Les Editions Denoël rééditent un des trésors de leur fonds, les oeuvres complètes de Blaise Cendrars, réunies dans les années 1960, puis sorties à nouveau sous forme d'édition critique au début des années 2000. Cette fois, les quinze volumes de l'édition ont été mis à jour, révisés et actualisés.
Les Poésies complètes en sont le premier tome. Ce volume présente les poèmes dans l'ordre chronologique de leur composition, accompagnés des illustrations des éditions originales.

Blaise Cendrars, pseudonyme de Frédéric Sauser, est une figure fascinante du XXème siècle.

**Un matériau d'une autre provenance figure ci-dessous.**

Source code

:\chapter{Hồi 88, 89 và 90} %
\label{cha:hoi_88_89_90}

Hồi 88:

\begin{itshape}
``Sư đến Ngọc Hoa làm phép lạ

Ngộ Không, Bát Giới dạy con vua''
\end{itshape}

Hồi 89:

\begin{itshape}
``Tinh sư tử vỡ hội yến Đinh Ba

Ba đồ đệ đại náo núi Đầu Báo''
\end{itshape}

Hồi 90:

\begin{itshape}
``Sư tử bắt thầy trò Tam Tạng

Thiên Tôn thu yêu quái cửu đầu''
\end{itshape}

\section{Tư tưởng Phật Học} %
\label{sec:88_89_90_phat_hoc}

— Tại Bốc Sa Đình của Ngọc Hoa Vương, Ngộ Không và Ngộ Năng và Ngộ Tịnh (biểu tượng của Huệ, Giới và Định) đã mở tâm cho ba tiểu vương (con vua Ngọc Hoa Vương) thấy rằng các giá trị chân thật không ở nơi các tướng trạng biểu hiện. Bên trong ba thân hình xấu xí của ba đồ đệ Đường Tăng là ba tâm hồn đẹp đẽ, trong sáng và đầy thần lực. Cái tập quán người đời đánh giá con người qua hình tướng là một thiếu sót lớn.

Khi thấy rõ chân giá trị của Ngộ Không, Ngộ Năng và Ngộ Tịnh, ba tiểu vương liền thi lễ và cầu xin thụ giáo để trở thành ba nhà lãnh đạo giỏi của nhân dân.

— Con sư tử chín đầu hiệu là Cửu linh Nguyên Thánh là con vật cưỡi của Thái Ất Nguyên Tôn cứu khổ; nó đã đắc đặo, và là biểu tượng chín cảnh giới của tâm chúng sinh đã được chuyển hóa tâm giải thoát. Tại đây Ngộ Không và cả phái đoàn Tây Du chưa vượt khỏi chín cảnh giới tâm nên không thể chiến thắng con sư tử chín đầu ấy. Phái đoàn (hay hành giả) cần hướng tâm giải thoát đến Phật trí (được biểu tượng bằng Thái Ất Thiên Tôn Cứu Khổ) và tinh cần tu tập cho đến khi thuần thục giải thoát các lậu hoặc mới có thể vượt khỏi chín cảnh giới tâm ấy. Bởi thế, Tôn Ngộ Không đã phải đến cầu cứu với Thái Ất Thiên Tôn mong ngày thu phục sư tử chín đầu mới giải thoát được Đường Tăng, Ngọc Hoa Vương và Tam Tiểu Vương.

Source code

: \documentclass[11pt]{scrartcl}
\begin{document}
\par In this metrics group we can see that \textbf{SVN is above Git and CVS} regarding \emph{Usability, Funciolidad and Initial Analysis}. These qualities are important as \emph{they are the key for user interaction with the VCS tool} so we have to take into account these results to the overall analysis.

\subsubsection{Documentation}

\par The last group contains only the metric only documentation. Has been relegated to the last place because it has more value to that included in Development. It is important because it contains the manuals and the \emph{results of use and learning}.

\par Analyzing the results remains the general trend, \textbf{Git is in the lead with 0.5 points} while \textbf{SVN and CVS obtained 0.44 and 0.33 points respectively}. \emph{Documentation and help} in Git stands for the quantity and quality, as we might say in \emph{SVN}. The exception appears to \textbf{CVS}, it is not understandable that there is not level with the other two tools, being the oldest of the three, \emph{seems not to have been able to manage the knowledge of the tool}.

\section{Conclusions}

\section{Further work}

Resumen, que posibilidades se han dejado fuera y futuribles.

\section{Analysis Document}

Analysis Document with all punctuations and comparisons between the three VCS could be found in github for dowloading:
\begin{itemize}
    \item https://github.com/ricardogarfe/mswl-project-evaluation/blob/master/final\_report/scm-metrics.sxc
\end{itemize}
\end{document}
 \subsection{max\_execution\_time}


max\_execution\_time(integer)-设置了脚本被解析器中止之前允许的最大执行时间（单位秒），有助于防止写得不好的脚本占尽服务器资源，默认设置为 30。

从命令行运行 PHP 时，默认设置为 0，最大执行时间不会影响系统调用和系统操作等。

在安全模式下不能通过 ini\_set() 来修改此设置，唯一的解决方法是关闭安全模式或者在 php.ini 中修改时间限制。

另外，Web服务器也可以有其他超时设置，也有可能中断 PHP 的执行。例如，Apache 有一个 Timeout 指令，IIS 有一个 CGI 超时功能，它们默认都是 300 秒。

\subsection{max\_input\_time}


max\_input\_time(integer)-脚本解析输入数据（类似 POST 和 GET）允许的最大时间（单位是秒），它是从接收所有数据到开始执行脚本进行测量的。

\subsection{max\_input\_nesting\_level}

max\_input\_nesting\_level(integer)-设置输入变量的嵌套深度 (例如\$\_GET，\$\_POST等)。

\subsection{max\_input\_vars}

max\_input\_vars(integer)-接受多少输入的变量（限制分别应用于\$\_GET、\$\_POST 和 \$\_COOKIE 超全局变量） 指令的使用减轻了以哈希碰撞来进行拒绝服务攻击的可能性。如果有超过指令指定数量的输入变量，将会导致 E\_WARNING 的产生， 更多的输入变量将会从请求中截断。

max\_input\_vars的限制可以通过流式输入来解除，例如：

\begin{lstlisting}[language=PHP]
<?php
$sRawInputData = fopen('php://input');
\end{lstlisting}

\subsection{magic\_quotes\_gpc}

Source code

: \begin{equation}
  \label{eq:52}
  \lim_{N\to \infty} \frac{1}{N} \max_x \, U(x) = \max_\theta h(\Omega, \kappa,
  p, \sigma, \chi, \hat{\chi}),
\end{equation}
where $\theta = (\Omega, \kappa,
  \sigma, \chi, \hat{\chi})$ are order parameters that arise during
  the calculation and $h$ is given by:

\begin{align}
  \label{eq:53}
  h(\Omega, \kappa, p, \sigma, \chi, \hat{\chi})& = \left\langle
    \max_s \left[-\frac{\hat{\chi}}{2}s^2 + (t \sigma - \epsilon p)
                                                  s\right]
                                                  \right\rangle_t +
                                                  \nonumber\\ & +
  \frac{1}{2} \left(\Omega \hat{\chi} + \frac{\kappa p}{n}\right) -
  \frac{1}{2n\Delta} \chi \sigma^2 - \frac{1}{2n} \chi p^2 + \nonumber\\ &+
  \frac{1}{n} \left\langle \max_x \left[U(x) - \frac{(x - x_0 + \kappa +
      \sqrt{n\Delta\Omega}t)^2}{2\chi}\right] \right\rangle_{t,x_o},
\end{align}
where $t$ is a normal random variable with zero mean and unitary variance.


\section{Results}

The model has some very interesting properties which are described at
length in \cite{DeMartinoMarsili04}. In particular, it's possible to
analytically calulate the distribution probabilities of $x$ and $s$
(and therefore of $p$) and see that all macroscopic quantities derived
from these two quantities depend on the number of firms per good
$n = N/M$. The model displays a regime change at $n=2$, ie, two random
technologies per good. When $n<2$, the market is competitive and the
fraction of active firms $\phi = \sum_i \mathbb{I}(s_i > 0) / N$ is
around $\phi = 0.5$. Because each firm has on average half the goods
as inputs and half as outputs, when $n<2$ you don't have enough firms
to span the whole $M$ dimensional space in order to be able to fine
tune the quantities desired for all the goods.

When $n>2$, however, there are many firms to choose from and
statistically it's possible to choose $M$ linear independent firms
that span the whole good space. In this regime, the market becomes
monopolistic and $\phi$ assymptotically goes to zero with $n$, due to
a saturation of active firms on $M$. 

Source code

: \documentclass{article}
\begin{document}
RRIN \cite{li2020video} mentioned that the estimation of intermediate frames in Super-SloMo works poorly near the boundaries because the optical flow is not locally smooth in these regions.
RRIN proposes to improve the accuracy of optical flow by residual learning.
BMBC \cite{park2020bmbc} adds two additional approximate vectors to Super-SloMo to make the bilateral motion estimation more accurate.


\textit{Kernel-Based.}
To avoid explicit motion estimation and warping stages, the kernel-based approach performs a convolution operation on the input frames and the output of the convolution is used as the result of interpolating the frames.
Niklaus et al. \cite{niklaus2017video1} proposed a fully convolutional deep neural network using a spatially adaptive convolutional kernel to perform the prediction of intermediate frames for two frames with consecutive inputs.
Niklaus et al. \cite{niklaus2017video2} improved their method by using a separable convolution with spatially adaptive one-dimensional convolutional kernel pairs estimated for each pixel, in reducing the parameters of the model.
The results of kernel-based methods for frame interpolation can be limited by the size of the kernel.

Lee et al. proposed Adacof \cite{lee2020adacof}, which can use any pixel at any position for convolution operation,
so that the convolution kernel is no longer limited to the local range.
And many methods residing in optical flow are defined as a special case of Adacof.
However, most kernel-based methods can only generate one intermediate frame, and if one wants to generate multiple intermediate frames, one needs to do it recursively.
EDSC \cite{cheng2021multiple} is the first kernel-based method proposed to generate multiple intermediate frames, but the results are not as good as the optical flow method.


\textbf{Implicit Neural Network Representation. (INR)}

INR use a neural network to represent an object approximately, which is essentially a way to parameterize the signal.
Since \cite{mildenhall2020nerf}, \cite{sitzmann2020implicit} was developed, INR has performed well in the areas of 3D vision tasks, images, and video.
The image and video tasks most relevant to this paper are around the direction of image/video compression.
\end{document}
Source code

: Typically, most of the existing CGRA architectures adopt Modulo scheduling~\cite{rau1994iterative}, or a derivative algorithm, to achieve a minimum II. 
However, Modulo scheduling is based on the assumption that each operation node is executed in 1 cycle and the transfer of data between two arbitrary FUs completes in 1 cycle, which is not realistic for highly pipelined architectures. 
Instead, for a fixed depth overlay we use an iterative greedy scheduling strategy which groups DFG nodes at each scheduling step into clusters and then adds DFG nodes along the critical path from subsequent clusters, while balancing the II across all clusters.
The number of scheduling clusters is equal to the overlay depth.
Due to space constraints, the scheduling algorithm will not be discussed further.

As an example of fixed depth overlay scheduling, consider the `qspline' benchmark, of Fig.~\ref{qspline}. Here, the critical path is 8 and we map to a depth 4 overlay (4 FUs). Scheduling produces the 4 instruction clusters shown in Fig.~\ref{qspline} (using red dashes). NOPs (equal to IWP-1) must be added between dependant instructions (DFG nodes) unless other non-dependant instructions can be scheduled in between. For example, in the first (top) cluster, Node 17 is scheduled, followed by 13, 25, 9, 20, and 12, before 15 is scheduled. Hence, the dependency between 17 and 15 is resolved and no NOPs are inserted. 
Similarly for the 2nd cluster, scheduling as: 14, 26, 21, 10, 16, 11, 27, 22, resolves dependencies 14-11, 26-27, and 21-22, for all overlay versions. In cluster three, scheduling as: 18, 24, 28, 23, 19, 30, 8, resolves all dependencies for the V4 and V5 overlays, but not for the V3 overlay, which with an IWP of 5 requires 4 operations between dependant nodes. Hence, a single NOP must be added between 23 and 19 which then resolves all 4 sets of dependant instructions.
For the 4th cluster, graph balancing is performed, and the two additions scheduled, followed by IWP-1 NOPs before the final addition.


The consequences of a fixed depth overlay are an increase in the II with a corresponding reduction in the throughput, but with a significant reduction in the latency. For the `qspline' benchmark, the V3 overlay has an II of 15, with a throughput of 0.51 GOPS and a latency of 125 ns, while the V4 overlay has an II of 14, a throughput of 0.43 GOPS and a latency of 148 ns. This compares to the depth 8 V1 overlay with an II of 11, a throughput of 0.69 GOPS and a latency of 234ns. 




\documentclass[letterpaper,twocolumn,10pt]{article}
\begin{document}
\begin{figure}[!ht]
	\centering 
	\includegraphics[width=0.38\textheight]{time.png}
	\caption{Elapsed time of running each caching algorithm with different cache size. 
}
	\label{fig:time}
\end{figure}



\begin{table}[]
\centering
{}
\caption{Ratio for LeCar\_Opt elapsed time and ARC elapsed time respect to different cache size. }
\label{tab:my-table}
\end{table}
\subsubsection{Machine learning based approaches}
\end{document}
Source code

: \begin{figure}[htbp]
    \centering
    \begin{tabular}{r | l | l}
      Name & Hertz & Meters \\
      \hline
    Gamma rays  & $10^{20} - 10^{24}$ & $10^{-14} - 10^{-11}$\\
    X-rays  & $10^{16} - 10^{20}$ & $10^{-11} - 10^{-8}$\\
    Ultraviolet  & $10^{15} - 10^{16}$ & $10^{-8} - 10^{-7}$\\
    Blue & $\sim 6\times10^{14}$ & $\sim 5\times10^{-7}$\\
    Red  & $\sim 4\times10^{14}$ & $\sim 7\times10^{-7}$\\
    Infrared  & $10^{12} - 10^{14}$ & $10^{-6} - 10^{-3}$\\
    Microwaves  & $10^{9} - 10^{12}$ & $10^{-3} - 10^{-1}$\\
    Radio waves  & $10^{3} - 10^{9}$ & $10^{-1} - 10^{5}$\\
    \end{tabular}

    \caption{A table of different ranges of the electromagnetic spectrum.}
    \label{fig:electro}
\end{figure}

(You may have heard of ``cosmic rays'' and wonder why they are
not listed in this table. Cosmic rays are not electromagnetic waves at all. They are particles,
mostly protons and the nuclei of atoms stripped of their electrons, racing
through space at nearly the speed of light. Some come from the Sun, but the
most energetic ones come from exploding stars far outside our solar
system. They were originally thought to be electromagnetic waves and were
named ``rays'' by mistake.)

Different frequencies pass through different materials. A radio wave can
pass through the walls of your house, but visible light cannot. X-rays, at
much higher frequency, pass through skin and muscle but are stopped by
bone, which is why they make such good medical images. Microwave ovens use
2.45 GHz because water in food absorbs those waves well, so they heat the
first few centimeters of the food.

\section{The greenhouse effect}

Ecrivain, essayiste, poète et grand bourlingueur, né en Suisse et mort à Paris, ayant voyagé, dès le début du siècle dernier, en Russie, en Chine, aux Etats-Unis et au Brésil, il mêle dans ses oeuvres expériences vécues et imaginaires. « Il faut vivre la poésie avant de l'écrire ». Mais nul ne saura jamais s'il a réellement emprunté le Transsibérien, pour écrire un ses poèmes les plus célèbres !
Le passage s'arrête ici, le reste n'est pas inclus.